PROBLEM DETAILS:
Copy each line of the records below, from the first through the one that contains "文法が間違っている場合は、エラーが出ます。", exactly as written.

Stored data entries:
[Start of section]
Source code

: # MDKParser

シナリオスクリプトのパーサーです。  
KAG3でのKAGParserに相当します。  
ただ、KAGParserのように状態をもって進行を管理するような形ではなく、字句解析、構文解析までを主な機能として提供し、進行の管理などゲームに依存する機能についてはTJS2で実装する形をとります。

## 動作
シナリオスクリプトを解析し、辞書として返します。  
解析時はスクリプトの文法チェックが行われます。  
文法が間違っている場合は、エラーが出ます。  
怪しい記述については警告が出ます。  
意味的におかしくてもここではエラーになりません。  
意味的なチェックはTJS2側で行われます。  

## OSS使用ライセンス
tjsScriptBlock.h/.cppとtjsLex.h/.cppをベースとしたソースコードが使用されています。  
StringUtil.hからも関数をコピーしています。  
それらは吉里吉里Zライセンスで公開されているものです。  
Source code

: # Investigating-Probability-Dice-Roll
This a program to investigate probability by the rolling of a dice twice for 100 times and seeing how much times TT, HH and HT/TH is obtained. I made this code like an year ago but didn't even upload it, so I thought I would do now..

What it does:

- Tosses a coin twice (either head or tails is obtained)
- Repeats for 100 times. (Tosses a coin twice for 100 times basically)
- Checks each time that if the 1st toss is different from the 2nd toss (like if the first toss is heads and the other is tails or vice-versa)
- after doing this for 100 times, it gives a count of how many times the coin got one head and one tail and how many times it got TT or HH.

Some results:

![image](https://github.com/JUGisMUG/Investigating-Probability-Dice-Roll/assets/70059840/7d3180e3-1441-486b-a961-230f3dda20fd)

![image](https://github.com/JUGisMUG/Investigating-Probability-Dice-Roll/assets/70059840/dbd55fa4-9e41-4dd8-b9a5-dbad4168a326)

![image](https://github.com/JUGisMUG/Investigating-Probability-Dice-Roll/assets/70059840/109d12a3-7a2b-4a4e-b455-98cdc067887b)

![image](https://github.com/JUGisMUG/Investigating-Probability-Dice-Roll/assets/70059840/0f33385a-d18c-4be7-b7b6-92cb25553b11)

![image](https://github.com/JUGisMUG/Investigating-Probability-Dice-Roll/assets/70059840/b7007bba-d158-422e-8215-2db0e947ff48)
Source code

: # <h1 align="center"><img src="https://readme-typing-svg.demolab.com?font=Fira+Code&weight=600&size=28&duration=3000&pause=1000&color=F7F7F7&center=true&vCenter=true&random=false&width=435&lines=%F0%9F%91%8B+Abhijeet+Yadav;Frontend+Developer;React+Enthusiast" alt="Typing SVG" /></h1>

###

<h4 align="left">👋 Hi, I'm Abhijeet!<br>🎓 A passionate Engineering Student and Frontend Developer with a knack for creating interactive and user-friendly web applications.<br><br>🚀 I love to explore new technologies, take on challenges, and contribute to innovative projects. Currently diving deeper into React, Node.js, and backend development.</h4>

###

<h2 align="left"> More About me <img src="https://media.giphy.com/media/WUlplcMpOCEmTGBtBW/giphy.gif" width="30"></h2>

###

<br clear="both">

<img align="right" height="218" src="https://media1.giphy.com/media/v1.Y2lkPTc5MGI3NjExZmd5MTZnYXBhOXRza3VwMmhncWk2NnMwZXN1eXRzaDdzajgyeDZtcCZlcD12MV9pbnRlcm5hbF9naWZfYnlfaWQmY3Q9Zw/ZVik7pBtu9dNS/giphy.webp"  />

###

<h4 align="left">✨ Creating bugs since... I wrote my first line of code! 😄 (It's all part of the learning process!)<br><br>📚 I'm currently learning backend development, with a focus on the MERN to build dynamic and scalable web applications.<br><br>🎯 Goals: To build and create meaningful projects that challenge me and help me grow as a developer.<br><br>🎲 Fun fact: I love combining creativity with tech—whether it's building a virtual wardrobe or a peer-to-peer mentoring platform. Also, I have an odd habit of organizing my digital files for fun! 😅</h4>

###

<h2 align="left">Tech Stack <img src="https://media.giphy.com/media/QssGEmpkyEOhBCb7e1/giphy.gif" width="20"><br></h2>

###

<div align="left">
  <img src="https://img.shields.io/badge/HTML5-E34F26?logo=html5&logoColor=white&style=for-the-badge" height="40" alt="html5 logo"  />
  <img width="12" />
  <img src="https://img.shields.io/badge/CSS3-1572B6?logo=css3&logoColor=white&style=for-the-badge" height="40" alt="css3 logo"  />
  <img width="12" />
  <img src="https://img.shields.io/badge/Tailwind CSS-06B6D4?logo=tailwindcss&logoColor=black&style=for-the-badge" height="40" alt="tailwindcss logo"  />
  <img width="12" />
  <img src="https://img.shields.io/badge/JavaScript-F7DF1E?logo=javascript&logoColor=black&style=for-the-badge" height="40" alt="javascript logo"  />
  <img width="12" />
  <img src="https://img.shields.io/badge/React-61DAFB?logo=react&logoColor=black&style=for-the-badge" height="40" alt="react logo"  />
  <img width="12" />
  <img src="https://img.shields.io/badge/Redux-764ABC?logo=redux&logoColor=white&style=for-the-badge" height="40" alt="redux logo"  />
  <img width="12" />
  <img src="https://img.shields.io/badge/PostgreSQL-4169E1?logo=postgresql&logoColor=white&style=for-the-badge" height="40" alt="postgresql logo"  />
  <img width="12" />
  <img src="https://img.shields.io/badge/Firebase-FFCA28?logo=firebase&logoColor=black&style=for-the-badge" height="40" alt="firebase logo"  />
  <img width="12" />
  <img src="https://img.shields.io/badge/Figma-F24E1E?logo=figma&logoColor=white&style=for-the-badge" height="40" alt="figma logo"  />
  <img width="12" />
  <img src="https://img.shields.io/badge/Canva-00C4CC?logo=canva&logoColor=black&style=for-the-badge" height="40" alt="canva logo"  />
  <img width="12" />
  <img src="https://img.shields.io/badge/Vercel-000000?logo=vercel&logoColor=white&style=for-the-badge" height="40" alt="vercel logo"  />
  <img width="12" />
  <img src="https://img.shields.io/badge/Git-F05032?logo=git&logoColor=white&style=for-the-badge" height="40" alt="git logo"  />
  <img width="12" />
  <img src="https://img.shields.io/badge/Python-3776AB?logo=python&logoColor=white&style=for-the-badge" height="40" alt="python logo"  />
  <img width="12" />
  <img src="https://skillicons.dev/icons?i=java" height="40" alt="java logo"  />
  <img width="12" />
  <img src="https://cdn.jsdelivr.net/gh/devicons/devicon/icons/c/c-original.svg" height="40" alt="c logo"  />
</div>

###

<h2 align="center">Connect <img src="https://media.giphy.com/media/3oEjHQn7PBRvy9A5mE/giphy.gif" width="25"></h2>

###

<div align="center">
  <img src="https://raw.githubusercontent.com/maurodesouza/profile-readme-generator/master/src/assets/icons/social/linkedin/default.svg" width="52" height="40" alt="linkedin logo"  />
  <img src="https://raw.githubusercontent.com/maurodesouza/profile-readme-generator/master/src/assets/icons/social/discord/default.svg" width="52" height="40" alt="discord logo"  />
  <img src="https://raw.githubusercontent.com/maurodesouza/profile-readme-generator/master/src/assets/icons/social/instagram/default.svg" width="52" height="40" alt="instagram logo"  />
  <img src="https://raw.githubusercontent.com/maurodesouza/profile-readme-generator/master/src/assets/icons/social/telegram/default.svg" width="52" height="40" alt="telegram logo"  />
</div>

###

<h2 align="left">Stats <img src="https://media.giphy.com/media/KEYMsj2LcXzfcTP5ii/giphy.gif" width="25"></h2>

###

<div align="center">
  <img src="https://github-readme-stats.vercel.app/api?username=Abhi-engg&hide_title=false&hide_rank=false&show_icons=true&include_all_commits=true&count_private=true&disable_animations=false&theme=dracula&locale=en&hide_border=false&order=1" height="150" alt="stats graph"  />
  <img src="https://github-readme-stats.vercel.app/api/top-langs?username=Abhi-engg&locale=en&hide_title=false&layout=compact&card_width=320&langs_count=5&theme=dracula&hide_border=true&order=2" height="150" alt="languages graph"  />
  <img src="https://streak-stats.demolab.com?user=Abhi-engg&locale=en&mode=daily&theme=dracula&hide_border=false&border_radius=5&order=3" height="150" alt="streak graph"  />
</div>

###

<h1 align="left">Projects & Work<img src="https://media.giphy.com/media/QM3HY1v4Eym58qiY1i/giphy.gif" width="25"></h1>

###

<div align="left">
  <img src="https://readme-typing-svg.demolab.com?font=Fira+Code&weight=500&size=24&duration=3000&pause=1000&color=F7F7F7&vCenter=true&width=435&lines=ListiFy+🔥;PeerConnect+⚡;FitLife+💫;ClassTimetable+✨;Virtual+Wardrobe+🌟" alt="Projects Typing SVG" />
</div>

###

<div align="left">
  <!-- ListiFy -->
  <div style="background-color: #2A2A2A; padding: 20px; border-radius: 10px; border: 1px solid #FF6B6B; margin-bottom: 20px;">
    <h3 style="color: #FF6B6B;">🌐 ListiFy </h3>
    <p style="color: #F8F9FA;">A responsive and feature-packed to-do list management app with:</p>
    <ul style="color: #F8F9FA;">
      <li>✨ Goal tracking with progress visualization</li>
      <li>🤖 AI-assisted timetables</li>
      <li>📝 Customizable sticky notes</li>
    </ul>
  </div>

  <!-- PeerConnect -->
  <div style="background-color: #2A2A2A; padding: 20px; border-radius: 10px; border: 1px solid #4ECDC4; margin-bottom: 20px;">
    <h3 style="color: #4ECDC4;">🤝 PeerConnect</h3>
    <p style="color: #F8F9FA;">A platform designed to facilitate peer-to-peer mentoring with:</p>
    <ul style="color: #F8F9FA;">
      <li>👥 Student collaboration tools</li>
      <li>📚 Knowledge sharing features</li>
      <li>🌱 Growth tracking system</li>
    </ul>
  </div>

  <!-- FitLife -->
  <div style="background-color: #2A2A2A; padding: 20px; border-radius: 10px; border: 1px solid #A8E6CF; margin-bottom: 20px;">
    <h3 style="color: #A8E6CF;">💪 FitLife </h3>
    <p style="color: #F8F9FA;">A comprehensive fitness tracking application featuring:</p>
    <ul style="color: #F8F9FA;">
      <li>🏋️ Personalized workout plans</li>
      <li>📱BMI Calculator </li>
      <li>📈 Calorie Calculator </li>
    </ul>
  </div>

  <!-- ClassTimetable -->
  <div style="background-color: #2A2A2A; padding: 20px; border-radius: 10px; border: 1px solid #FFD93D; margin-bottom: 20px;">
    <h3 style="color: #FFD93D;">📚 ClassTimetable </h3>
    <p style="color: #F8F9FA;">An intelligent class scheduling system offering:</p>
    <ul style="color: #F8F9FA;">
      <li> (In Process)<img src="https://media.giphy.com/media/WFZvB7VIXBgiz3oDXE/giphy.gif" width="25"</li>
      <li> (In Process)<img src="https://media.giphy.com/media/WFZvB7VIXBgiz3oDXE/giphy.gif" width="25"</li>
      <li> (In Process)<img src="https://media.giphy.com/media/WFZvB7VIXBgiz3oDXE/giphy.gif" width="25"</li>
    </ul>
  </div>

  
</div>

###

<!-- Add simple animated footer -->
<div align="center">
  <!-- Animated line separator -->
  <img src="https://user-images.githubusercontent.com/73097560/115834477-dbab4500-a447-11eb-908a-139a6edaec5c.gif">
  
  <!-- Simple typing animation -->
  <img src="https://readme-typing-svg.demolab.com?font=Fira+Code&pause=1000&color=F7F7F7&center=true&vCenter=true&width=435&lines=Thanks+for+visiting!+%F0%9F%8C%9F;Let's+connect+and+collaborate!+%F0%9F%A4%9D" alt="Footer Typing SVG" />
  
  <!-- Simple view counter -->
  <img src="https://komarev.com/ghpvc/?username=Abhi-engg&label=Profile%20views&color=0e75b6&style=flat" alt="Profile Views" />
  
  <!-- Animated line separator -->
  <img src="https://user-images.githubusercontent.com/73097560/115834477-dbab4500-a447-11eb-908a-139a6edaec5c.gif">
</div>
[End of section]
RESPONSE AREA:
Source code

: # MDKParser

シナリオスクリプトのパーサーです。  
KAG3でのKAGParserに相当します。  
ただ、KAGParserのように状態をもって進行を管理するような形ではなく、字句解析、構文解析までを主な機能として提供し、進行の管理などゲームに依存する機能についてはTJS2で実装する形をとります。

## 動作
シナリオスクリプトを解析し、辞書として返します。  
解析時はスクリプトの文法チェックが行われます。  
文法が間違っている場合は、エラーが出ます。  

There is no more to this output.